Can P2P Filter Copyrighted Content? 373
scubacuda writes "DRMwatch reports that technologists acting on behalf of porn publisher Titan Media reported to Congress that P2P networks could (if they wanted to) use "fingerprinting" (aka "hashing") to detect copyrighted works and then filter them with the "spyware" installed on all nodes in the network."
Didn't AudioGalaxy try this? (Score:5, Informative)
This *is* possible... (Score:5, Informative)
I used to work for a small company called Relatable (http://relatable.com/), which was working with Napster back in the day to identify the music being traded over the network.
Relatable's technology recognizes music by the acoustic properties of the audio itself regardless of how it was recorded, encoded, etc.
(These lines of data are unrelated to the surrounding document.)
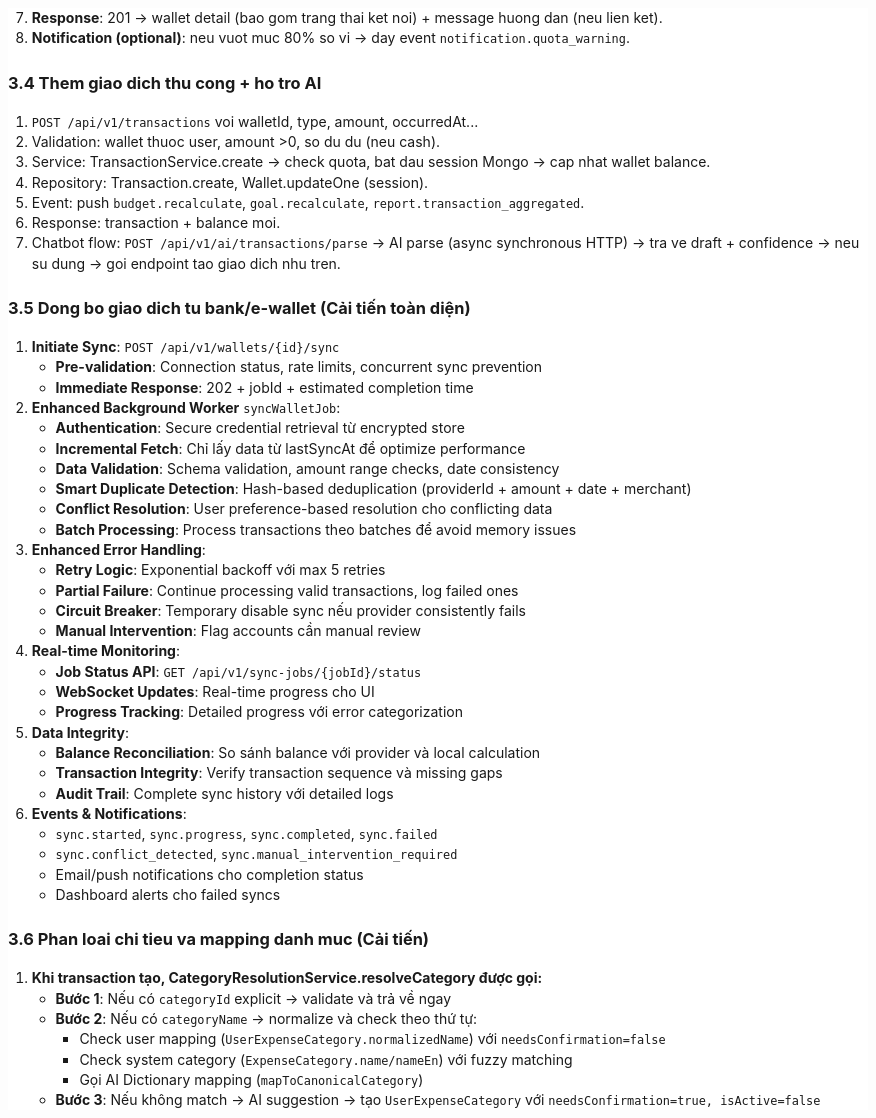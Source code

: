 7. **Response**: 201 -> wallet detail (bao gom trang thai ket noi) + message huong dan (neu lien ket).
8. **Notification (optional)**: neu vuot muc 80% so vi -> day event `notification.quota_warning`.

### 3.4 Them giao dich thu cong + ho tro AI

1. `POST /api/v1/transactions` voi walletId, type, amount, occurredAt...
2. Validation: wallet thuoc user, amount >0, so du du (neu cash).
3. Service: TransactionService.create -> check quota, bat dau session Mongo -> cap nhat wallet balance.
4. Repository: Transaction.create, Wallet.updateOne (session).
5. Event: push `budget.recalculate`, `goal.recalculate`, `report.transaction_aggregated`.
6. Response: transaction + balance moi.
7. Chatbot flow: `POST /api/v1/ai/transactions/parse` -> AI parse (async synchronous HTTP) -> tra ve draft + confidence -> neu su dung -> goi endpoint tao giao dich nhu tren.

### 3.5 Dong bo giao dich tu bank/e-wallet (Cải tiến toàn diện)

1. **Initiate Sync**: `POST /api/v1/wallets/{id}/sync`
   - **Pre-validation**: Connection status, rate limits, concurrent sync prevention
   - **Immediate Response**: 202 + jobId + estimated completion time
2. **Enhanced Background Worker** `syncWalletJob`:
   - **Authentication**: Secure credential retrieval từ encrypted store
   - **Incremental Fetch**: Chỉ lấy data từ lastSyncAt để optimize performance
   - **Data Validation**: Schema validation, amount range checks, date consistency
   - **Smart Duplicate Detection**: Hash-based deduplication (providerId + amount + date + merchant)
   - **Conflict Resolution**: User preference-based resolution cho conflicting data
   - **Batch Processing**: Process transactions theo batches để avoid memory issues
3. **Enhanced Error Handling**:
   - **Retry Logic**: Exponential backoff với max 5 retries
   - **Partial Failure**: Continue processing valid transactions, log failed ones
   - **Circuit Breaker**: Temporary disable sync nếu provider consistently fails
   - **Manual Intervention**: Flag accounts cần manual review
4. **Real-time Monitoring**:
   - **Job Status API**: `GET /api/v1/sync-jobs/{jobId}/status`
   - **WebSocket Updates**: Real-time progress cho UI
   - **Progress Tracking**: Detailed progress với error categorization
5. **Data Integrity**:
   - **Balance Reconciliation**: So sánh balance với provider và local calculation
   - **Transaction Integrity**: Verify transaction sequence và missing gaps
   - **Audit Trail**: Complete sync history với detailed logs
6. **Events & Notifications**:
   - `sync.started`, `sync.progress`, `sync.completed`, `sync.failed`
   - `sync.conflict_detected`, `sync.manual_intervention_required`
   - Email/push notifications cho completion status
   - Dashboard alerts cho failed syncs

### 3.6 Phan loai chi tieu va mapping danh muc (Cải tiến)

1. **Khi transaction tạo, CategoryResolutionService.resolveCategory được gọi:**
   - **Bước 1**: Nếu có `categoryId` explicit → validate và trả về ngay
   - **Bước 2**: Nếu có `categoryName` → normalize và check theo thứ tự:
     - Check user mapping (`UserExpenseCategory.normalizedName`) với `needsConfirmation=false`
     - Check system category (`ExpenseCategory.name/nameEn`) với fuzzy matching
     - Gọi AI Dictionary mapping (`mapToCanonicalCategory`)
   - **Bước 3**: Nếu không match → AI suggestion → tạo `UserExpenseCategory` với `needsConfirmation=true, isActive=false`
Obviously there are still ways around this, but it is a fairly solid solution.
It is important to recognize that "fingerprinting" does not equal "hashing". We all know that hashing will *not* work. But there are other techniques, at least for audio, that can work.
Josh
Hmm.. (Score:4, Informative)
However, for the average Kazaa user, it just might work. Most of them seem to think that if you uninstall kazaa your music is gone...or that you can't play the Kazaa music outside of the Kazaa client.
Keeping this in mind, then, we can give a little bit of credit to these guys in that they may succeed in fooling the idiots who use Kazaa.
Of course, people like that usually aren't the ones to come up with "original" content anyway.
Its actually amusing to think of the cat and mouse game this could develop into
Re:They'd Better Not (Score:4, Informative)
But trying to clarify that is like telling an internet user that a "cracker" broke into their computer, not a "hacker." (However, I'll note that the copyright legality clarification is probably more important than that of the cracker/hacker.)
Spyware (Score:5, Informative)
Personally, I've done 4 in 2 days. And I can tell you I'm so sick of it it's not even funny.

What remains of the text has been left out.